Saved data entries
++++++

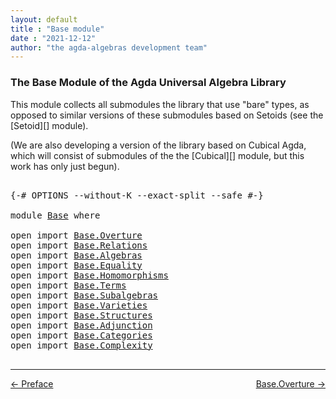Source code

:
 ```yaml
---
layout: default
title : "Base module"
date : "2021-12-12"
author: "the agda-algebras development team"
---
```


### <a id="the-base-module-of-the-agda-universal-algebra-library">The Base Module of the Agda Universal Algebra Library</a>

This module collects all submodules the library that use "bare" types, as opposed to similar versions of these submodules based on Setoids (see the [Setoid][] module).

(We are also developing a version of the library based on Cubical Agda, which will consist of submodules of the the [Cubical][] module, but this work has only just begun).

<pre class="Agda">

<a id="594" class="Symbol">{-#</a> <a id="598" class="Keyword">OPTIONS</a> <a id="606" class="Pragma">--without-K</a> <a id="618" class="Pragma">--exact-split</a> <a id="632" class="Pragma">--safe</a> <a id="639" class="Symbol">#-}</a>

<a id="644" class="Keyword">module</a> <a id="651" href="Base.html" class="Module">Base</a> <a id="656" class="Keyword">where</a>

<a id="663" class="Keyword">open</a> <a id="668" class="Keyword">import</a> <a id="675" href="Base.Overture.html" class="Module">Base.Overture</a>
<a id="689" class="Keyword">open</a> <a id="694" class="Keyword">import</a> <a id="701" href="Base.Relations.html" class="Module">Base.Relations</a>
<a id="716" class="Keyword">open</a> <a id="721" class="Keyword">import</a> <a id="728" href="Base.Algebras.html" class="Module">Base.Algebras</a>
<a id="742" class="Keyword">open</a> <a id="747" class="Keyword">import</a> <a id="754" href="Base.Equality.html" class="Module">Base.Equality</a>
<a id="768" class="Keyword">open</a> <a id="773" class="Keyword">import</a> <a id="780" href="Base.Homomorphisms.html" class="Module">Base.Homomorphisms</a>
<a id="799" class="Keyword">open</a> <a id="804" class="Keyword">import</a> <a id="811" href="Base.Terms.html" class="Module">Base.Terms</a>
<a id="822" class="Keyword">open</a> <a id="827" class="Keyword">import</a> <a id="834" href="Base.Subalgebras.html" class="Module">Base.Subalgebras</a>
<a id="851" class="Keyword">open</a> <a id="856" class="Keyword">import</a> <a id="863" href="Base.Varieties.html" class="Module">Base.Varieties</a>
<a id="878" class="Keyword">open</a> <a id="883" class="Keyword">import</a> <a id="890" href="Base.Structures.html" class="Module">Base.Structures</a>
<a id="906" class="Keyword">open</a> <a id="911" class="Keyword">import</a> <a id="918" href="Base.Adjunction.html" class="Module">Base.Adjunction</a>
<a id="934" class="Keyword">open</a> <a id="939" class="Keyword">import</a> <a id="946" href="Base.Categories.html" class="Module">Base.Categories</a>
<a id="962" class="Keyword">open</a> <a id="967" class="Keyword">import</a> <a id="974" href="Base.Complexity.html" class="Module">Base.Complexity</a>

</pre>

--------------------------------------

<span style="float:left;">[← Preface](Preface.html)</span>
<span style="float:right;">[Base.Overture →](Base.Overture.html)</span>


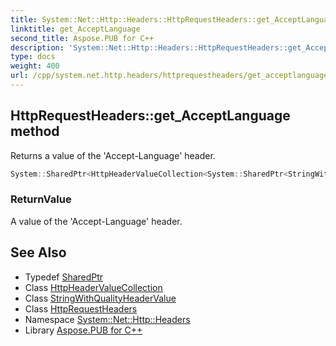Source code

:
 ```yaml
---
title: System::Net::Http::Headers::HttpRequestHeaders::get_AcceptLanguage method
linktitle: get_AcceptLanguage
second_title: Aspose.PUB for C++
description: 'System::Net::Http::Headers::HttpRequestHeaders::get_AcceptLanguage method. Returns a value of the ''Accept-Language'' header in C++.'
type: docs
weight: 400
url: /cpp/system.net.http.headers/httprequestheaders/get_acceptlanguage/
---
```

## HttpRequestHeaders::get_AcceptLanguage method


Returns a value of the 'Accept-Language' header.

```cpp
System::SharedPtr<HttpHeaderValueCollection<System::SharedPtr<StringWithQualityHeaderValue>>> System::Net::Http::Headers::HttpRequestHeaders::get_AcceptLanguage()
```


### ReturnValue

A value of the 'Accept-Language' header.

## See Also

* Typedef [SharedPtr](../../../system/sharedptr/)
* Class [HttpHeaderValueCollection](../../httpheadervaluecollection/)
* Class [StringWithQualityHeaderValue](../../stringwithqualityheadervalue/)
* Class [HttpRequestHeaders](../)
* Namespace [System::Net::Http::Headers](../../)
* Library [Aspose.PUB for C++](../../../)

++++++

Directions for this task =
Repeat each entry exactly as it appears; skip any picture.

Answer for this exercise =
Source code

:
 ```yaml
---
layout: default
title : "Base module"
date : "2021-12-12"
author: "the agda-algebras development team"
---
```


### <a id="the-base-module-of-the-agda-universal-algebra-library">The Base Module of the Agda Universal Algebra Library</a>

This module collects all submodules the library that use "bare" types, as opposed to similar versions of these submodules based on Setoids (see the [Setoid][] module).

(We are also developing a version of the library based on Cubical Agda, which will consist of submodules of the the [Cubical][] module, but this work has only just begun).

<pre class="Agda">

<a id="594" class="Symbol">{-#</a> <a id="598" class="Keyword">OPTIONS</a> <a id="606" class="Pragma">--without-K</a> <a id="618" class="Pragma">--exact-split</a> <a id="632" class="Pragma">--safe</a> <a id="639" class="Symbol">#-}</a>

<a id="644" class="Keyword">module</a> <a id="651" href="Base.html" class="Module">Base</a> <a id="656" class="Keyword">where</a>

<a id="663" class="Keyword">open</a> <a id="668" class="Keyword">import</a> <a id="675" href="Base.Overture.html" class="Module">Base.Overture</a>
<a id="689" class="Keyword">open</a> <a id="694" class="Keyword">import</a> <a id="701" href="Base.Relations.html" class="Module">Base.Relations</a>
<a id="716" class="Keyword">open</a> <a id="721" class="Keyword">import</a> <a id="728" href="Base.Algebras.html" class="Module">Base.Algebras</a>
<a id="742" class="Keyword">open</a> <a id="747" class="Keyword">import</a> <a id="754" href="Base.Equality.html" class="Module">Base.Equality</a>
<a id="768" class="Keyword">open</a> <a id="773" class="Keyword">import</a> <a id="780" href="Base.Homomorphisms.html" class="Module">Base.Homomorphisms</a>
<a id="799" class="Keyword">open</a> <a id="804" class="Keyword">import</a> <a id="811" href="Base.Terms.html" class="Module">Base.Terms</a>
<a id="822" class="Keyword">open</a> <a id="827" class="Keyword">import</a> <a id="834" href="Base.Subalgebras.html" class="Module">Base.Subalgebras</a>
<a id="851" class="Keyword">open</a> <a id="856" class="Keyword">import</a> <a id="863" href="Base.Varieties.html" class="Module">Base.Varieties</a>
<a id="878" class="Keyword">open</a> <a id="883" class="Keyword">import</a> <a id="890" href="Base.Structures.html" class="Module">Base.Structures</a>
<a id="906" class="Keyword">open</a> <a id="911" class="Keyword">import</a> <a id="918" href="Base.Adjunction.html" class="Module">Base.Adjunction</a>
<a id="934" class="Keyword">open</a> <a id="939" class="Keyword">import</a> <a id="946" href="Base.Categories.html" class="Module">Base.Categories</a>
<a id="962" class="Keyword">open</a> <a id="967" class="Keyword">import</a> <a id="974" href="Base.Complexity.html" class="Module">Base.Complexity</a>

</pre>

--------------------------------------

<span style="float:left;">[← Preface](Preface.html)</span>
<span style="float:right;">[Base.Overture →](Base.Overture.html)</span>


Source code

:
 ```yaml
---
title: System::Net::Http::Headers::HttpRequestHeaders::get_AcceptLanguage method
linktitle: get_AcceptLanguage
second_title: Aspose.PUB for C++
description: 'System::Net::Http::Headers::HttpRequestHeaders::get_AcceptLanguage method. Returns a value of the ''Accept-Language'' header in C++.'
type: docs
weight: 400
url: /cpp/system.net.http.headers/httprequestheaders/get_acceptlanguage/
---
```

## HttpRequestHeaders::get_AcceptLanguage method


Returns a value of the 'Accept-Language' header.

```cpp
System::SharedPtr<HttpHeaderValueCollection<System::SharedPtr<StringWithQualityHeaderValue>>> System::Net::Http::Headers::HttpRequestHeaders::get_AcceptLanguage()
```


### ReturnValue

A value of the 'Accept-Language' header.

## See Also

* Typedef [SharedPtr](../../../system/sharedptr/)
* Class [HttpHeaderValueCollection](../../httpheadervaluecollection/)
* Class [StringWithQualityHeaderValue](../../stringwithqualityheadervalue/)
* Class [HttpRequestHeaders](../)
* Namespace [System::Net::Http::Headers](../../)
* Library [Aspose.PUB for C++](../../../)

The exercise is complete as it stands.